IIROC: Advisor must sit out full two-year suspension

A fine of $200K is large, but the opportunity costs of having to sit out a full two-year suspension may be even greater for a young advisor losing his appeal in IIROC proceedings.

A former advisor’s appeal to the Ontario Securities Commission has been dismissed following his request to revisit his case in which he was banned and fined $200,000 for misrepresentation made to his compliance firm.

Julian Ricci, a former registered representative with the Burlington branch of Macquarie Private Wealth Inc., now known as Richardson GMP, received the sentence from the Investment Regulatory Organization of Canada (IIROC) after a hearing panel found that he inflated the net worth of several clients to allow them greater quantities of leverage than his firm’s requirements would allow.

His shoddy practices earned him a two-year suspension, but Ricci sought to have the ban repealed to an eight-month ban instead, which IIROC quickly dismissed.

“He engaged in conduct unbecoming of a registrant or detrimental to the public interest in that he made misrepresentations to his firm’s compliance staff by inflating the net worth of certain clients. He (also) falsely endorsed the signatures of several clients on account documentation and other forms,” as quoted in the report from the OSC.

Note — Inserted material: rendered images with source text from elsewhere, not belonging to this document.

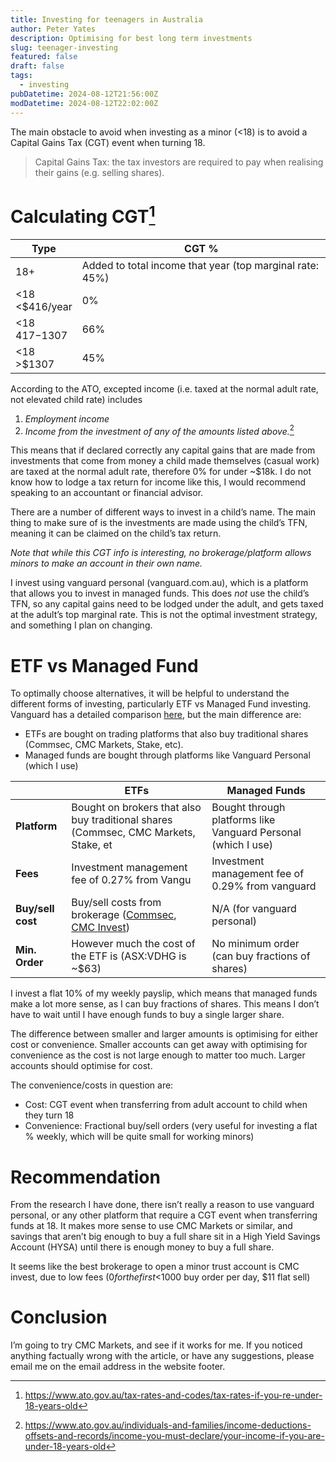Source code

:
 ```yaml
---
title: Investing for teenagers in Australia
author: Peter Yates
description: Optimising for best long term investments
slug: teenager-investing
featured: false
draft: false
tags:
  - investing
pubDatetime: 2024-08-12T21:56:00Z
modDatetime: 2024-08-12T22:02:00Z
---
```

The main obstacle to avoid when investing as a minor (<18) is to avoid a Capital Gains Tax (CGT) event when turning 18. 
> Capital Gains Tax: the tax investors are required to pay when realising their gains (e.g. selling shares). 

# Calculating CGT[^1]

| Type               | CGT %                                                    |
| ------------------ | -------------------------------------------------------- |
| 18+                | Added to total income that year (top marginal rate: 45%) |
| \<18<br><$416/year | 0%                                                       |
| \<18<br>$417-$1307 | 66%                                                      |
| <18<br>\>$1307     | 45%                                                      |

According to the ATO, excepted income (i.e. taxed at the normal adult rate, not elevated child rate) includes
1. *Employment income*
2. *Income from the investment of any of the amounts listed above.*[^2]

This means that if declared correctly any capital gains that are made from investments that come from money a child made themselves (casual work) are taxed at the normal adult rate, therefore 0% for under ~$18k. I do not know how to lodge a tax return for income like this, I would recommend speaking to an accountant or financial advisor. 

There are a number of different ways to invest in a child’s name. The main thing to make sure of is the investments are made using the child’s TFN, meaning it can be claimed on the child’s tax return. 

*Note that while this CGT info is interesting, no brokerage/platform allows minors to make an account in their own name.*

I invest using vanguard personal (vanguard.com.au), which is a platform that allows you to invest in managed funds. This does *not* use the child’s TFN, so any capital gains need to be lodged under the adult, and gets taxed at the adult’s top marginal rate. This is not the optimal investment strategy, and something I plan on changing.
# ETF vs Managed Fund
To optimally choose alternatives, it will be helpful to understand the different forms of investing, particularly ETF vs Managed Fund investing. Vanguard has a detailed comparison [here](https://www.vanguard.com.au/personal/learn/smart-investing/etfs/Managed-Fund-or-ETFs), but the main difference are:
- ETFs are bought on trading platforms that also buy traditional shares (Commsec, CMC Markets, Stake, etc). 
- Managed funds are bought through platforms like Vanguard Personal (which I use)

|                   | ETFs                                                                                                                                                                                         | Managed Funds                                                 |
| ----------------- | -------------------------------------------------------------------------------------------------------------------------------------------------------------------------------------------- | ------------------------------------------------------------- |
| **Platform**      | Bought on brokers that also buy traditional shares (Commsec, CMC Markets, Stake, et                                                                                                          | Bought through platforms like Vanguard Personal (which I use) |
| **Fees**          | Investment management fee of 0.27% from Vangu                                                                                                                                                | Investment management fee of 0.29% from vanguard              |
| **Buy/sell cost** | Buy/sell costs from brokerage ([Commsec](https://www.commsec.com.au/support/rates-and-fees.html), [CMC Invest](https://support.cmcmarketsinvest.com/s/article/What-are-your-brokerage-fees)) | N/A (for vanguard personal)                                   |
| **Min. Order**    | However much the cost of the ETF is (ASX:VDHG is ~$63)                                                                                                                                       | No minimum order (can buy fractions of shares)                |

I invest a flat 10% of my weekly payslip, which means that managed funds make a lot more sense, as I can buy fractions of shares. This means I don’t have to wait until I have enough funds to buy a single larger share.

The difference between smaller and larger amounts is optimising for either cost or convenience. Smaller accounts can get away with optimising for convenience as the cost is not large enough to matter too much. Larger accounts should optimise for cost. 

The convenience/costs in question are:
- Cost: CGT event when transferring from adult account to child when they turn 18
- Convenience: Fractional buy/sell orders (very useful for investing a flat % weekly, which will be quite small for working minors)
# Recommendation
From the research I have done, there isn’t really a reason to use vanguard personal, or any other platform that require a CGT event when transferring funds at 18. It makes more sense to use CMC Markets or similar, and savings that aren’t big enough to buy a full share sit in a High Yield Savings Account (HYSA) until there is enough money to buy a full share. 

It seems like the best brokerage to open a minor trust account is CMC invest, due to low fees ($0 for the first <$1000 buy order per day, $11 flat sell)

# Conclusion
I’m going to try CMC Markets, and see if it works for me. If you noticed anything factually wrong with the article, or have any suggestions, please email me on the email address in the website footer. 

[^1]: https://www.ato.gov.au/tax-rates-and-codes/tax-rates-if-you-re-under-18-years-old
[^2]: https://www.ato.gov.au/individuals-and-families/income-deductions-offsets-and-records/income-you-must-declare/your-income-if-you-are-under-18-years-old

The news comes as the OSC and IIROC are striving to rid the industry of crooked advisors who bend industry rules to make profits for themselves and also as CRM2 changes, which requires full disclosure to their clients and firms, are set to take effect in April.

Ricci argued that the suspension imposed by the Panel was unfit because in its consideration of all of the facts, the Panel misapprehended the evidence regarding: the type of investment strategy his clients were placed in; the number of clients with respect to whom Ricci made misrepresentations; and the fact that Ricci had only been licensed for two years at the time the misconduct took place.

However, the panel decided that the Evidence of Support from Ricci’s clients demonstrates Ricci’s character and his client’s satisfaction with the services that he provided to them was received in evidence and formed part of the body of evidence in the case. 

As a result, IIROC holds that there is no basis to suggest that the Panel dealt unfairly or inappropriately with this evidence.

What’s more, Ricci’s business partner John Eley was also sanctioned for making misrepresentations and making false endorsements, but the Panel said that their decision was not based on Eley’s case.

“The Panel identified aggravating factors that Ricci engaged in a pattern of deliberate conduct that was designed to circumvent his firm’s policies and to go undetected, and that his conduct persisted for 16 months and only ceased when Ricci was confronted by his firm.”

Ricci will have to serve a 24 month suspension from registering and pay off all fines before being able to re-register with IIROC as an investment dealer. They add that his youth was weighed in the decision to not inflict a permanent ban.